▶ **Task goal**
For every line in the records below that holds "virtual", make a copy.

▶ **Information**
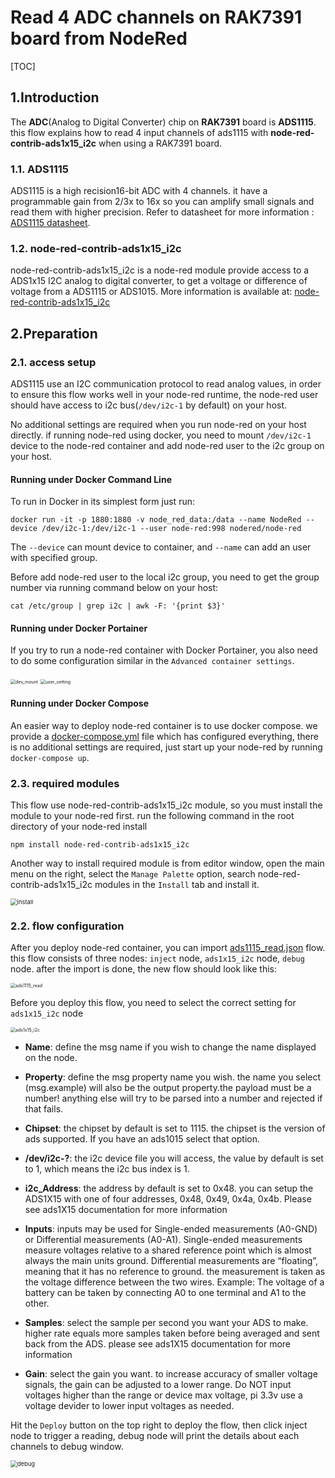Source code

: # Read 4 ADC channels on RAK7391 board from NodeRed

[TOC]

## 1.Introduction

The **ADC**(Analog to Digital Converter)  chip on **RAK7391** board is **ADS1115**. this flow explains how to read 4 input channels of ads1115 with **node-red-contrib-ads1x15_i2c** when using a RAK7391 board.

### 1.1. ADS1115

ADS1115 is  a high recision16-bit ADC with 4 channels.  it have a programmable gain from 2/3x to 16x so you can amplify small signals and read them with higher precision. Refer to datasheet for more information : [ADS1115 datasheet](https://cdn-shop.adafruit.com/datasheets/ads1115.pdf).

### 1.2. node-red-contrib-ads1x15_i2c

node-red-contrib-ads1x15_i2c is a node-red module provide access to a ADS1x15 I2C analog to digital converter, to get a voltage or difference of voltage from a ADS1115 or ADS1015. More information is available at: [node-red-contrib-ads1x15_i2c](https://flows.nodered.org/node/node-red-contrib-ads1x15_i2c)



## 2.Preparation


### 2.1. access setup

ADS1115 use an I2C communication protocol to read analog values, in order to ensure this flow works well in your node-red runtime, the node-red user should have access to i2c bus(`/dev/i2c-1` by default) on your host.

No additional settings are required when you run node-red on your host directly. if running node-red using docker, you need to mount `/dev/i2c-1` device to the node-red container and add node-red user to the i2c group on your host.

#### Running under Docker Command Line

To run in Docker in its simplest form just run:

```
docker run -it -p 1880:1880 -v node_red_data:/data --name NodeRed --device /dev/i2c-1:/dev/i2c-1 --user node-red:998 nodered/node-red
```

The `--device` can mount device to container, and `--name` can add an user with specified group.

Before add node-red user to the local i2c group, you need to get the group number via running command below on your host:

`cat /etc/group | grep i2c | awk -F: '{print $3}'`

#### Running under Docker Portainer

If you try to run a node-red container with Docker Portainer, you also need to do some configuration similar in the `Advanced container settings`.

<img src="assets/dev_mount.png" alt="dev_mount" style="zoom: 50%;" />



<img src="assets/user_setting.png" alt="user_setting" style="zoom: 50%;" />

#### Running under Docker Compose 

An easier way to deploy node-red container is to use docker compose.  we provide a [docker-compose.yml](docker-compose.yml) file which has configured everything,  there is no additional settings are required, just start up your node-red by running `docker-compose up`.

### 2.3. required modules

This flow use node-red-contrib-ads1x15_i2c  module, so you must install the module to your node-red first. run the following command in the root directory of your node-red install

```
npm install node-red-contrib-ads1x15_i2c
```

Another way to install required module is from editor window, open the main menu on the right, select  the `Manage Palette` option,  search node-red-contrib-ads1x15_i2c modules in the `Install` tab and install it.

<img src="assets/install.png" alt="install" style="zoom:67%;" />

### 2.2. flow configuration

After you deploy node-red container,  you can import  [ads1115_read.json](ads1115_read.json) flow. this flow consists of three nodes: `inject` node,  `ads1x15_i2c` node, `debug` node. after the import is done, the new flow should look like this:

<img src="assets/ads1115_read.png" alt="ads1115_read" style="zoom: 50%;" />

Before you deploy this flow, you need to select the correct setting for `ads1x15_i2c` node

<img src="assets/ads1x15_i2c.png" alt="ads1x15_i2c" style="zoom: 50%;" />

- **Name**: define the msg name if you wish to change the name displayed on the node.

- **Property**: define the msg property name you wish. the name you select (msg.example) will also be the output property.the payload must be a number! anything else will try to be parsed into a number and rejected if that fails.

- **Chipset**: the chipset by default is set to 1115. the chipset is the version of ads supported. If you have an ads1015 select that option.

- **/dev/i2c-?**: the i2c device file you will access, the value by default is set to 1, which means the i2c bus index is 1.

- **i2c_Address**: the address by default is set to 0x48. you can setup the ADS1X15 with one of four addresses, 0x48, 0x49, 0x4a, 0x4b. Please see ads1X15 documentation for more information

- **Inputs**: inputs may be used for Single-ended measurements (A0-GND) or Differential measurements (A0-A1). Single-ended measurements measure voltages relative to a shared reference point which is almost always the main units ground. Differential measurements are “floating”, meaning that it has no reference to ground. the measurement is taken as the voltage difference between the two wires. Example: The voltage of a battery can be taken by connecting A0 to one terminal and A1 to the other.

- **Samples**: select the sample per second you want your ADS to make. higher rate equals more samples taken before being averaged and sent back from the ADS. please see ads1X15 documentation for more information

- **Gain**: select the gain you want. to increase accuracy of smaller voltage signals, the gain can be adjusted to a lower range. Do NOT input voltages higher than the range or device max voltage, pi 3.3v use a voltage devider to lower input voltages as needed.



Hit the `Deploy` button on the top right to deploy the flow, then click inject node to trigger a reading, debug node will print the details about each channels to debug window.

<img src="assets/debug.png" alt="debug" style="zoom:67%;" />





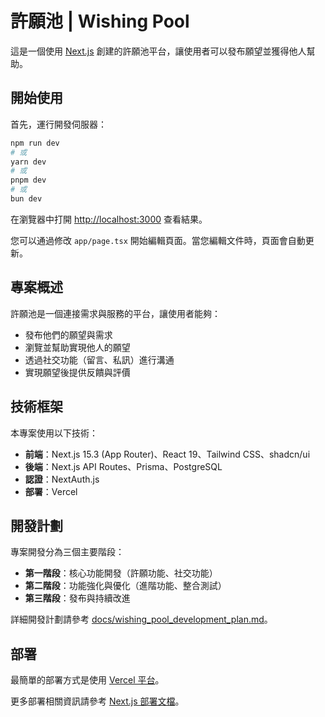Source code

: # 許願池 | Wishing Pool

這是一個使用 [Next.js](https://nextjs.org) 創建的許願池平台，讓使用者可以發布願望並獲得他人幫助。

## 開始使用

首先，運行開發伺服器：

```bash
npm run dev
# 或
yarn dev
# 或
pnpm dev
# 或
bun dev
```

在瀏覽器中打開 [http://localhost:3000](http://localhost:3000) 查看結果。

您可以通過修改 `app/page.tsx` 開始編輯頁面。當您編輯文件時，頁面會自動更新。

## 專案概述

許願池是一個連接需求與服務的平台，讓使用者能夠：

- 發布他們的願望與需求
- 瀏覽並幫助實現他人的願望
- 透過社交功能（留言、私訊）進行溝通
- 實現願望後提供反饋與評價

## 技術框架

本專案使用以下技術：

- **前端**：Next.js 15.3 (App Router)、React 19、Tailwind CSS、shadcn/ui
- **後端**：Next.js API Routes、Prisma、PostgreSQL
- **認證**：NextAuth.js
- **部署**：Vercel

## 開發計劃

專案開發分為三個主要階段：

- **第一階段**：核心功能開發（許願功能、社交功能）
- **第二階段**：功能強化與優化（進階功能、整合測試）
- **第三階段**：發布與持續改進

詳細開發計劃請參考 [docs/wishing_pool_development_plan.md](docs/wishing_pool_development_plan.md)。

## 部署

最簡單的部署方式是使用 [Vercel 平台](https://vercel.com/new?utm_medium=default-template&filter=next.js&utm_source=create-next-app&utm_campaign=create-next-app-readme)。

更多部署相關資訊請參考 [Next.js 部署文檔](https://nextjs.org/docs/app/building-your-application/deploying)。
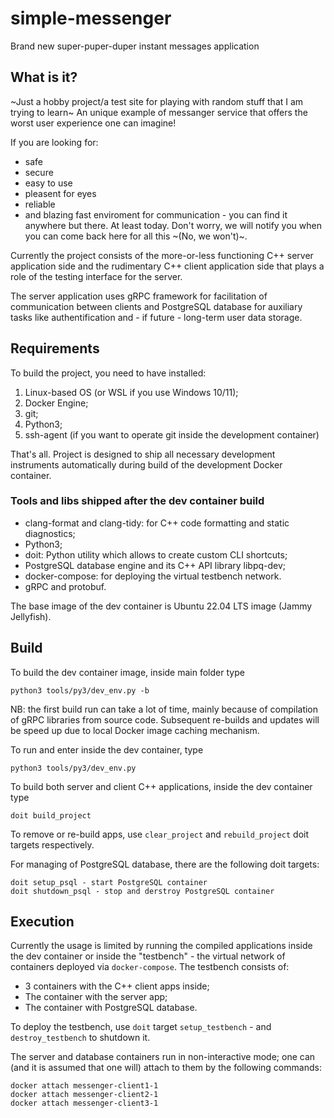 # simple-messenger
Brand new super-puper-duper instant messages application

## What is it?
~Just a hobby project/a test site for playing with random stuff that I am trying to learn~
An unique example of messanger service that offers the worst user experience one can imagine!

If you are looking for:
* safe
* secure
* easy to use
* pleasent for eyes
* reliable
* and blazing fast
enviroment for communication - you can find it anywhere but there. At least today.
Don't worry, we will notify you when you can come back here for all this ~(No, we won't)~.

Currently the project consists of the more-or-less functioning C++ server application side
and the rudimentary C++ client application side that plays a role of the testing interface for the server.

The server application uses gRPC framework for facilitation of communication between clients
and PostgreSQL database for auxiliary tasks like authentification and - if future - long-term user data storage.

## Requirements
To build the project, you need to have installed:
1) Linux-based OS (or WSL if you use Windows 10/11);
2) Docker Engine;
3) git;
4) Python3;
5) ssh-agent (if you want to operate git inside the development container)

That's all. Project is designed to ship all necessary development instruments automatically
during build of the development Docker container.

### Tools and libs shipped after the dev container build
- clang-format and clang-tidy: for C++ code formatting and static diagnostics;
- Python3;
- doit: Python utility which allows to create custom CLI shortcuts;
- PostgreSQL database engine and its C++ API library libpq-dev;
- docker-compose: for deploying the virtual testbench network.
- gRPC and protobuf.

The base image of the dev container is Ubuntu 22.04 LTS image (Jammy Jellyfish).

## Build
To build the dev container image, inside main folder type
```
python3 tools/py3/dev_env.py -b
```
NB: the first build run can take a lot of time, mainly because of compilation
of gRPC libraries from source code. Subsequent re-builds and updates
will be speed up due to local Docker image caching mechanism.

To run and enter inside the dev container, type
```
python3 tools/py3/dev_env.py
```

To build both server and client C++ applications, inside the dev container type
```
doit build_project
```

To remove or re-build apps, use ```clear_project``` and ```rebuild_project``` doit targets respectively.

For managing of PostgreSQL database, there are the following doit targets:
```
doit setup_psql - start PostgreSQL container
doit shutdown_psql - stop and derstroy PostgreSQL container
```

## Execution
Currently the usage is limited by running the compiled applications inside the
dev container or inside the "testbench" - the virtual network of containers
deployed via ```docker-compose```. The testbench consists of:
- 3 containers with the C++ client apps inside;
- The container with the server app;
- The container with PostgreSQL database.

To deploy the testbench, use ```doit``` target ```setup_testbench``` - and ```destroy_testbench``` to shutdown it.

The server and database containers run in non-interactive mode; one can (and it is assumed that one will) attach to them by the following commands:
```
docker attach messenger-client1-1
docker attach messenger-client2-1
docker attach messenger-client3-1
```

▶ **Exercise solution**
- docker-compose: for deploying the virtual testbench network.
dev container or inside the "testbench" - the virtual network of containers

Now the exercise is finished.